We took Ralph out to several remote destinations, far off even the un-beaten track. We went down some fairly punishing rocky roads to get a look at places and points of view that just are not accessible to pavement-bound travelers.
Heading east toward the Panamint Mountains, the (typical) desert valley road stretches out in classic vanishing-point fashion. It can routinely take 45 minutes to travel 50 miles to a dirt road, then 3-4 hours to travel 10 miles to a remote mine, ghost town, or what-have-you.
Honestly, for 4X4 buffs, the journey is clearly as entertaining as the destination. However, some of those old desert roads have been weather-beaten into uselessness. Here is an old mining road (we did NOT go on this one!) that has been shredded by runoff. There is not a wide enough portion of it to even walk on – a distant echo of a road that once carried vehicles laden with silver and gold ores.

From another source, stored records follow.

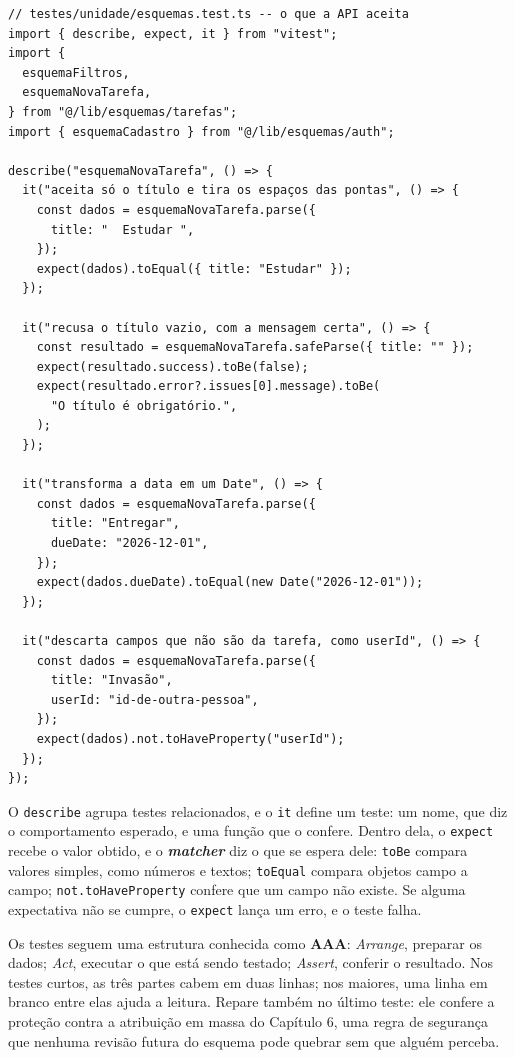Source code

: \begin{codigo}
\begin{Verbatim}[breaklines=true, breaksymbolleft={}, fontsize=\footnotesize]
// testes/unidade/esquemas.test.ts -- o que a API aceita
import { describe, expect, it } from "vitest";
import {
  esquemaFiltros,
  esquemaNovaTarefa,
} from "@/lib/esquemas/tarefas";
import { esquemaCadastro } from "@/lib/esquemas/auth";

describe("esquemaNovaTarefa", () => {
  it("aceita só o título e tira os espaços das pontas", () => {
    const dados = esquemaNovaTarefa.parse({
      title: "  Estudar ",
    });
    expect(dados).toEqual({ title: "Estudar" });
  });

  it("recusa o título vazio, com a mensagem certa", () => {
    const resultado = esquemaNovaTarefa.safeParse({ title: "" });
    expect(resultado.success).toBe(false);
    expect(resultado.error?.issues[0].message).toBe(
      "O título é obrigatório.",
    );
  });

  it("transforma a data em um Date", () => {
    const dados = esquemaNovaTarefa.parse({
      title: "Entregar",
      dueDate: "2026-12-01",
    });
    expect(dados.dueDate).toEqual(new Date("2026-12-01"));
  });

  it("descarta campos que não são da tarefa, como userId", () => {
    const dados = esquemaNovaTarefa.parse({
      title: "Invasão",
      userId: "id-de-outra-pessoa",
    });
    expect(dados).not.toHaveProperty("userId");
  });
});
\end{Verbatim}
\end{codigo}

O \texttt{describe} agrupa testes relacionados, e o \texttt{it} define um teste: um nome, que diz o comportamento esperado, e uma função que o confere. Dentro dela, o \texttt{expect} recebe o valor obtido, e o \textbf{\textit{matcher}} diz o que se espera dele: \texttt{toBe} compara valores simples, como números e textos; \texttt{toEqual} compara objetos campo a campo; \texttt{not.toHaveProperty} confere que um campo não existe. Se alguma expectativa não se cumpre, o \texttt{expect} lança um erro, e o teste falha.

Os testes seguem uma estrutura conhecida como \textbf{AAA}: \textit{Arrange}, preparar os dados; \textit{Act}, executar o que está sendo testado; \textit{Assert}, conferir o resultado. Nos testes curtos, as três partes cabem em duas linhas; nos maiores, uma linha em branco entre elas ajuda a leitura. Repare também no último teste: ele confere a proteção contra a atribuição em massa do Capítulo 6, uma regra de segurança que nenhuma revisão futura do esquema pode quebrar sem que alguém perceba.

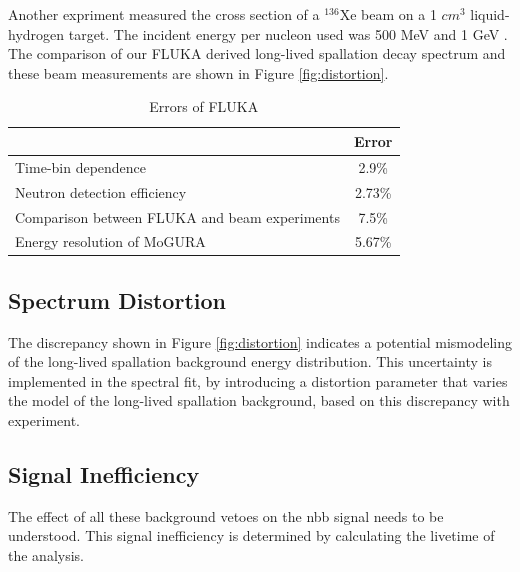 Another expriment measured the cross section of a $^{136}$Xe beam on a 1 $cm^3$ liquid-hydrogen target. The incident energy per nucleon used was 500 MeV \cite{xenonbeam_500MeV} and 1 GeV \cite{xenonbeam_1GeV}. The comparison of our FLUKA derived long-lived spallation decay spectrum and these beam measurements are shown in Figure \ref{fig:distortion}. 


\begin{table}[h]
	\centering
	\begin{tabular}{lc}
		\hline
		& Error \\
		\hline
		Time-bin dependence & 2.9\% \\
		Neutron detection efficiency & 2.73\% \\
		Comparison between FLUKA and beam experiments & 7.5\% \\
		Energy resolution of MoGURA & 5.67\% \\
		\hline
	\end{tabular}
	\caption{Errors of FLUKA}
	\label{tab:fluka_error}
\end{table}

\subsection*{Spectrum Distortion}
The discrepancy shown in Figure \ref{fig:distortion} indicates a potential mismodeling of the long-lived spallation background energy distribution. This uncertainty is implemented in the spectral fit, by introducing a distortion parameter that varies the model of the long-lived spallation background, based on this discrepancy with experiment.
\subsection{Signal Inefficiency}
The effect of all these background vetoes on the \0nbb signal needs to be understood. This signal inefficiency is determined by calculating the livetime of the analysis. 

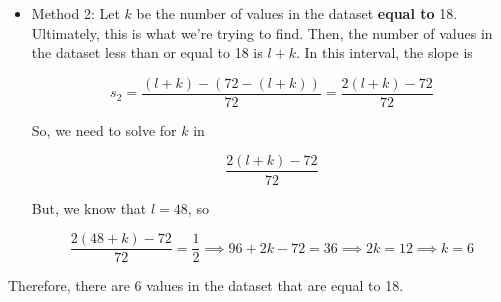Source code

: \documentclass[11pt]{article}
\begin{document}
\begin{prob}[(16 pts)]
\begin{solution}
\begin{itemize}
\begin{itemize}
        \item Method 2: Let $k$ be the number of values in the dataset \textbf{equal to} 18. Ultimately, this is what we're trying to find. Then, the number of values in the dataset less than or equal to 18 is $l + k$. In this interval, the slope is
        
        $$s_2 = \frac{(l + k) - (72 - (l + k))}{72} = \frac{2(l + k) - 72}{72}$$

        So, we need to solve for $k$ in

        $$\frac{2(l + k) - 72}{72}$$

        But, we know that $l = 48$, so

        $$\frac{2(48 + k) - 72}{72} = \frac{1}{2} \implies 96 + 2k - 72 = 36 \implies 2k = 12 \implies \boxed{k = 6}$$
    \end{itemize}
\end{itemize}

Therefore, there are 6 values in the dataset that are equal to 18.
\end{solution}

\end{prob}

\newpage
\end{document}
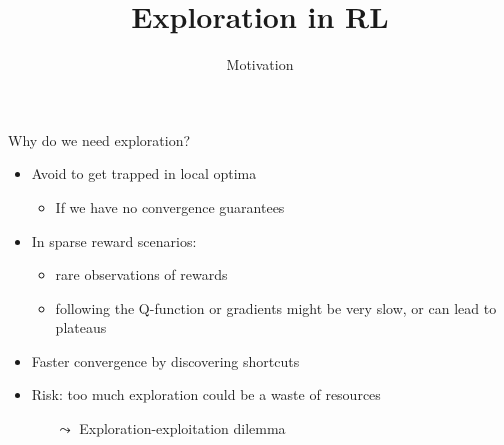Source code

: 


\title[RL: Exploration]{Exploration in RL}
\subtitle{Motivation}




	
	\maketitle

\begin{frame}[c]{Why do we need exploration?}

\begin{itemize}
	\item Avoid to get trapped in local optima 
	\begin{itemize}
		\item If we have no convergence guarantees
	\end{itemize}
	\item In sparse reward scenarios:
	\begin{itemize}
		\item rare observations of rewards
		\item following the Q-function or gradients might be very slow, or can lead to plateaus 
	\end{itemize}
	\item Faster convergence by discovering shortcuts
	\bigskip
	\pause
	\item \alert{Risk:} too much exploration could be a waste of resources
	\begin{itemize}
		\item[$\leadsto$] Exploration-exploitation dilemma
	\end{itemize}
\end{itemize}

\end{frame}
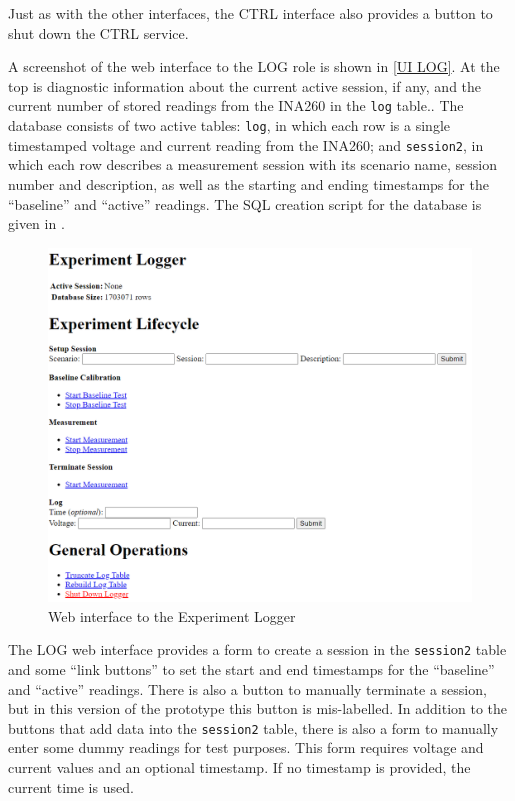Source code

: Just as with the other interfaces, the CTRL interface also provides a button to shut down the CTRL service.

A screenshot of the web interface to the LOG role is shown in \autoref{UI LOG}. At the top is diagnostic information about the current active session, if any, and the current number of stored readings from the INA260 in the \verb!log! table.. The database consists of two active tables: \verb!log!, in which each row is a single timestamped voltage and current reading from the INA260; and \verb!session2!, in which each row describes a measurement session with its scenario name, session number and description, as well as the starting and ending timestamps for the \enquote{baseline} and \enquote{active} readings. The SQL creation script for the database is given in .

\begin{figure}[ht!]
\centering
\includegraphics[width=\columnwidth]{Figures/screenshots/Logger.png}
\caption{Web interface to the Experiment Logger}
\label{UI LOG}
\end{figure}

The LOG web interface provides a form to create a session in the \verb!session2! table and some \enquote{link buttons} to set the start and end timestamps for the \enquote{baseline} and \enquote{active} readings. There is also a button to manually terminate a session, but in this version of the prototype this button is mis-labelled. In addition to the buttons that add data into the \verb!session2! table, there is also a form to manually enter some dummy readings for test purposes. This form requires voltage and current values and an optional timestamp. If no timestamp is provided, the current time is used.

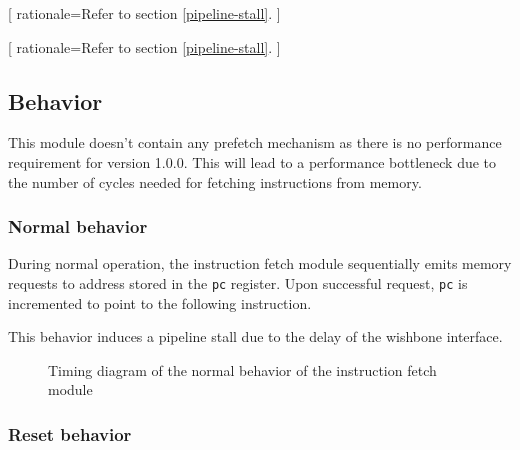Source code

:       [
          rationale=Refer to section \ref{pipeline-stall}.
        ]

      [
          rationale=Refer to section \ref{pipeline-stall}.
        ]

  \subsection{Behavior}

    \begin{content}
        This module doesn't contain any prefetch mechanism as there is no performance requirement for version 1.0.0. This will lead to a performance bottleneck due to the number of cycles needed for fetching instructions from memory.
      \end{content}

    \subsubsection{Normal behavior}

      \begin{content}
          During normal operation, the instruction fetch module sequentially emits memory requests to address stored in the \texttt{pc} register. Upon successful request, \texttt{pc} is incremented to point to the following instruction.

          This behavior induces a pipeline stall due to the delay of the wishbone interface.
        \end{content}

      \begin{figure}[H]
          \centering
          
          \caption{Timing diagram of the normal behavior of the instruction fetch module}
          \label{fig:ifm-behavior-normal}
        \end{figure}

    \subsubsection{Reset behavior}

Our choices tend to be a bit more navigable, albeit rough, rocky, and serpentine. The little gadget on the dashboard is our satellite link and SOS device, just in case all my careful preparations didn’t take care of all of life’s eventualities
It also tracks and reports our position, so you can always check up on us by browsing to share.delorme.com/gregilles.
We continuously marvel at the hardiness and determination of the “pioneers” who made a living digging precious metals out of this harsh, unforgiving landscape.
The high spots are usually pretty rewarding. This is the entire southern stretch of Death Valley, viewed from the top of Chloride Cliffs. Click for larger.
Gotta be careful when you’re roaming around the back country. This old mine shaft is totally unprotected, and drops at least 50 feet or more into the side of the hill at more than a 45-degree angle. If you were to survive the fall, you’d never get out without a rope. BTW – I saw this after I backed up Ralph onto a bare spot off the road.
Even short hikes reveal truly impressive scenery.
The dunes show off in the lowering sun. Even the hundreds of holiday tourists are dwarfed by the scope of the landscape.
Later, at camp, I play around with some time-exposures to capture the evening’s traffic on SR-190. Even at two minutes, the seemingly placid stars are revealed in their race across the sky as tiny streaks.
Ah well, what with the crowds and our looming projects and tasks, we elected to beat feet and head home. Saturday travel turned out to be a good choice, avoiding a rainy holiday-weekend Sunday’s certain traffic messes.
You make me stop working and retire..get the little Sprint RV out and go..except
I also need a 4 wheeler..maybe a small one will do.
keep on dreaming tony..
thanks again Greg and Karin..and welcome back to the ratrace..
tony sr
Take a look at the Suzuki Sidekick or Chevy Geo Tracker. Only 12 feet long and about 2500 pounds. Sprinter should have no problem with those, and they are reputed to be tough, reliable, and capable too. My brother-in-law had a Winnebago View (same chassis as yours) — weighed 10,000 pounds and he pulled a Jeep CJ7 (3500 pounds). He was slow, but he made it.